I’ve searched and can’t find a figure. My WAG would be low, somewhere around 5 percent, or fewer.

Any information out there?

My WAG would depend on WHICH minors. Single-A, probably less than 1 percent. Double-A, probably less than 20 percent. Triple-A, probably better than a 50-50 chance you will play for someone in the “bigs”, at least a couple games. Seems like Triple-A is just an extended bench for the bigs.

Maybe something here?

According to this link

1 out of every 10 players DRAFTED makes the majors. But there are around 4500 minor leaguers.

And there are about 800 major leaguers each year (30 teams X 25 players + 50 players being called up during the course of the year).

About ten percent of all players who play in the minor leagues will also play in the major leagues. The majors draft about 1400-1500 players per year, about 1000 of whom then play in the minors (some don’t make that cut, some are players who re-enter the draft later, some are kids being drafted as favours, etc.) Minor leaguers also include amateur free agent signings.
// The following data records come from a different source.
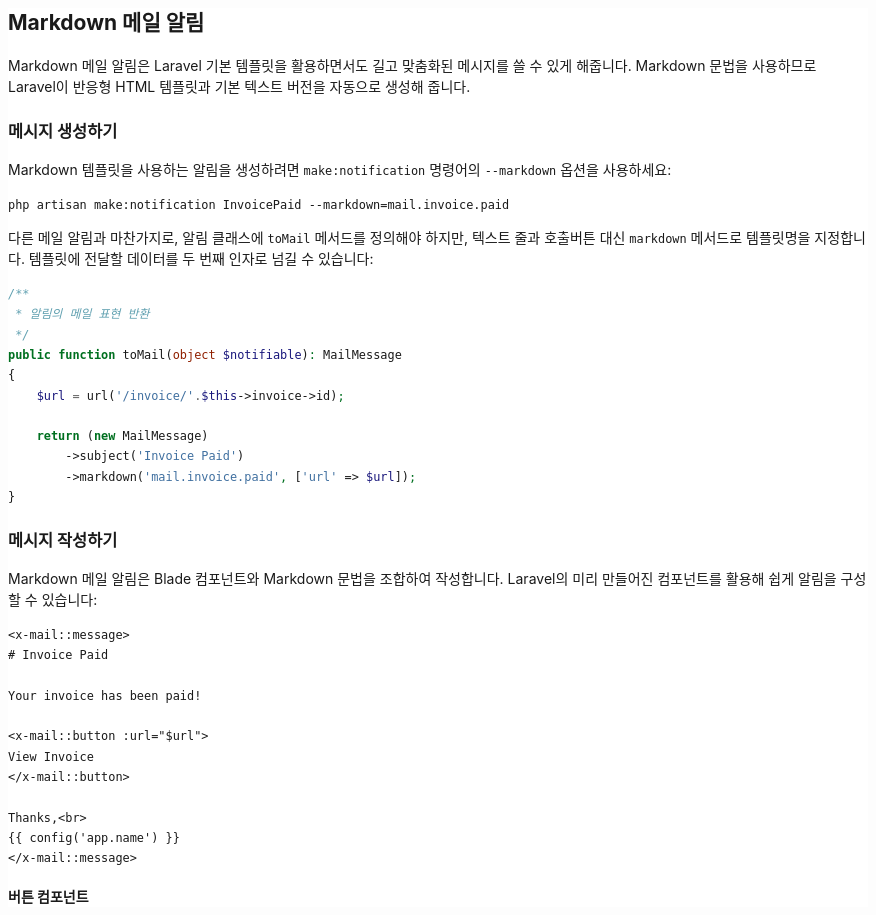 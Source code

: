 <a name="markdown-mail-notifications"></a>
## Markdown 메일 알림

Markdown 메일 알림은 Laravel 기본 템플릿을 활용하면서도 길고 맞춤화된 메시지를 쓸 수 있게 해줍니다. Markdown 문법을 사용하므로 Laravel이 반응형 HTML 템플릿과 기본 텍스트 버전을 자동으로 생성해 줍니다.

<a name="generating-the-message"></a>
### 메시지 생성하기

Markdown 템플릿을 사용하는 알림을 생성하려면 `make:notification` 명령어의 `--markdown` 옵션을 사용하세요:

```shell
php artisan make:notification InvoicePaid --markdown=mail.invoice.paid
```

다른 메일 알림과 마찬가지로, 알림 클래스에 `toMail` 메서드를 정의해야 하지만, 텍스트 줄과 호출버튼 대신 `markdown` 메서드로 템플릿명을 지정합니다. 템플릿에 전달할 데이터를 두 번째 인자로 넘길 수 있습니다:

```php
/**
 * 알림의 메일 표현 반환
 */
public function toMail(object $notifiable): MailMessage
{
    $url = url('/invoice/'.$this->invoice->id);

    return (new MailMessage)
        ->subject('Invoice Paid')
        ->markdown('mail.invoice.paid', ['url' => $url]);
}
```

<a name="writing-the-message"></a>
### 메시지 작성하기

Markdown 메일 알림은 Blade 컴포넌트와 Markdown 문법을 조합하여 작성합니다. Laravel의 미리 만들어진 컴포넌트를 활용해 쉽게 알림을 구성할 수 있습니다:

```blade
<x-mail::message>
# Invoice Paid

Your invoice has been paid!

<x-mail::button :url="$url">
View Invoice
</x-mail::button>

Thanks,<br>
{{ config('app.name') }}
</x-mail::message>
```

<a name="button-component"></a>
#### 버튼 컴포넌트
Every year about 1,000 players will play in the major leagues (BobT, you’re way underestimating the number of September callups and injury callups.) The number of players making their major league debut every year is in the order of 100 players, which is about 10% of all players who make the minors to start with. The number of players who skip the minors (basically, John Olerud and a few Japanese stars) isn’t significant.

With a 40-man roster in September and 30 teams, doesn’t that give a minimum of 1,200 players in the course of a season?

40 is a maximum. Most teams only go up to about 30 in September.

Most teams would never go up to 40 players after September 1 because it would cost too much. You have to start giving those players the major league minimum (prorated from $300K/year) and you have to pay to fly them around to road games, feed them, put them up in hotels, stuff like that.

Last year, the Expos, owned by the other 29 teams, weren’t allowed to call up anybody because they were over budget.

Let’s take out all the guys who get nothing but a few September innings. How many minor league players end up playing in the majors for a year or any significant amount of time?